The Hillsborough Disaster

Whilst the overcrowding at the Hillsborough football stadium and subsequent deaths and injuries were for some time partially blamed on fan behavior, the deceased and relatives who coalesced into a pressure group, the Hillsborough Families Support Group (HFSG), clearly thought otherwise. It was their tenacity to find the truth that has driven their campaign for accountability. Indeed, the real reasons behind the disaster began to emerge soon after the disaster at least partially, through a formal government inquiry, which indicated “although there were other causes, the main reason for the disaster was the failure of police control” (Taylor, Citation1989, p. 49). Subsequently, and perhaps more damingly, a profession which relies on public confidence and ‘policing by consent,’ was found at senior level to have coerced junior officers to alter their notes, or to have written/altered them for them fabricating responsibility for the disaster primarily on fan behavior. Such deception was further exacerbated by the South Yorkshire Police Force’s reluctance to accept responsibility, and to prevaricate and hinder subsequent legal processes (Scraton, Citation2016). The process of establishing who was responsible for this overcrowding at the match and apportion responsibility has been protracted and tortious.

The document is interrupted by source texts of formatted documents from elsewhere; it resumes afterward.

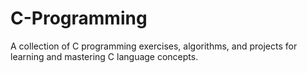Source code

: # C-Programming
A collection of C programming exercises, algorithms, and projects for learning and mastering C language concepts.
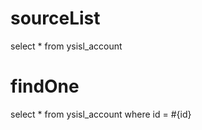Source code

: sourceList
===
select * from ysisl_account

findOne
===
select * from ysisl_account where id = #{id}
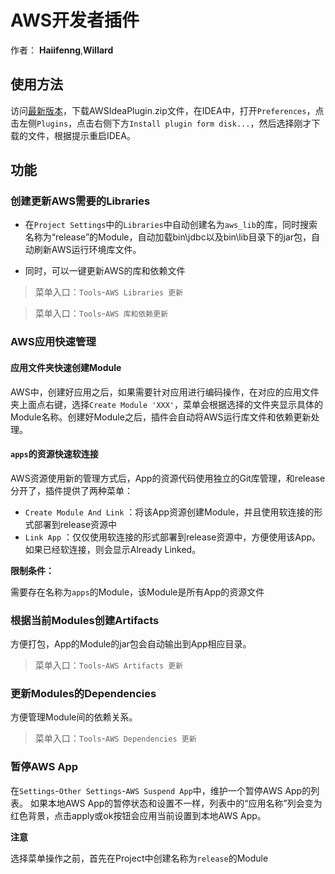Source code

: # AWS开发者插件

作者：
**Haiifenng**,**Willard**

## 使用方法

访问[最新版本](https://github.com/ShareX/ShareX/releases/latest/)，下载AWSIdeaPlugin.zip文件，在IDEA中，打开`Preferences`，点击左侧`Plugins`，点击右侧下方`Install plugin form disk...`，然后选择刚才下载的文件，根据提示重启IDEA。

## 功能
### 创建更新AWS需要的Libraries

* 在`Project Settings`中的`Libraries`中自动创建名为`aws_lib`的库，同时搜索名称为“release”的Module，自动加载bin\jdbc以及bin\lib目录下的jar包，自动刷新AWS运行环境库文件。

* 同时，可以一键更新AWS的库和依赖文件

> 菜单入口：`Tools`-`AWS Libraries 更新`

> 菜单入口：`Tools`-`AWS 库和依赖更新`

### AWS应用快速管理

#### 应用文件夹快速创建Module

AWS中，创建好应用之后，如果需要针对应用进行编码操作，在对应的应用文件夹上面点右键，选择`Create Module 'XXX'`，菜单会根据选择的文件夹显示具体的Module名称。创建好Module之后，插件会自动将AWS运行库文件和依赖更新处理。

#### `apps`的资源快速软连接

AWS资源使用新的管理方式后，App的资源代码使用独立的Git库管理，和release分开了，插件提供了两种菜单：
* `Create Module And Link` ：将该App资源创建Module，并且使用软连接的形式部署到release资源中
* `Link App` ：仅仅使用软连接的形式部署到release资源中，方便使用该App。如果已经软连接，则会显示Already Linked。

**限制条件：**

需要存在名称为`apps`的Module，该Module是所有App的资源文件

### 根据当前Modules创建Artifacts

方便打包，App的Module的jar包会自动输出到App相应目录。

> 菜单入口：`Tools`-`AWS Artifacts 更新`

### 更新Modules的Dependencies

方便管理Module间的依赖关系。

>菜单入口：`Tools`-`AWS Dependencies 更新`

### 暂停AWS App

在`Settings`-`Other Settings`-`AWS Suspend App`中，维护一个暂停AWS App的列表。
如果本地AWS App的暂停状态和设置不一样，列表中的“应用名称”列会变为红色背景，点击apply或ok按钮会应用当前设置到本地AWS App。

**注意**

选择菜单操作之前，首先在Project中创建名称为`release`的Module


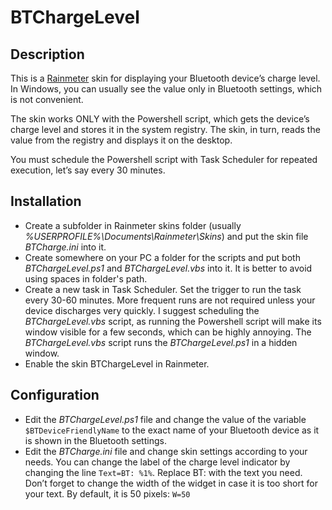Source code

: # BTChargeLevel

## Description

This is a [Rainmeter](https://www.rainmeter.net) skin for displaying your Bluetooth device’s charge level. In Windows, you can usually see the value only in Bluetooth settings, which is not convenient.

The skin works ONLY with the Powershell script, which gets the device’s charge level and stores it in the system registry. The skin, in turn, reads the value from the registry and displays it on the desktop.

You must schedule the Powershell script with Task Scheduler for repeated execution, let’s say every 30 minutes.

## Installation

- Create a subfolder in Rainmeter skins folder (usually *%USERPROFILE%\Documents\Rainmeter\Skins*) and put the skin file *BTCharge.ini* into it.
- Create somewhere on your PC a folder for the scripts and put both *BTChargeLevel.ps1* and *BTChargeLevel.vbs* into it. It is better to avoid using spaces in folder's path.
- Create a new task in Task Scheduler. Set the trigger to run the task every 30-60 minutes. More frequent runs are not required unless your device discharges very quickly. I suggest scheduling the *BTChargeLevel.vbs* script, as running the Powershell script will make its window visible for a few seconds, which can be highly annoying. The *BTChargeLevel.vbs* script runs the *BTChargeLevel.ps1* in a hidden window.
- Enable the skin BTChargeLevel in Rainmeter.

## Configuration

- Edit the *BTChargeLevel.ps1* file and change the value of the variable `$BTDeviceFriendlyName` to the exact name of your Bluetooth device as it is shown in the Bluetooth settings.
- Edit the *BTCharge.ini* file and change skin settings according to your needs. You can change the label of the charge level indicator by changing the line `Text=BT: %1%`. Replace BT: with the text you need. Don’t forget to change the width of the widget in case it is too short for your text. By default, it is 50 pixels: `W=50`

With the assistance of academic research (Scraton, Citation2016), HFSG persuaded the government in 2009 to allow access to public records routinely restricted for a 30-year period. Then in 2010 the Hillsborough Independent Panel (HIP) was convened comprising of 12 expert lay people under the Chair of the Bishop of Liverpool. Reporting its analysis in Citation2012, the police and other emergency services together with Sheffield Wednesday FC were identified as being responsible for the deaths of the 96 victims. In December 2012, the original decision of accidental death from the Coroners Inquest 1989–1991 was set aside by the High Court and a new Coroner’s Inquest for every victim commenced in 2014. Verdicts were reached in 2016 and the deaths were determined as being unlawful killings.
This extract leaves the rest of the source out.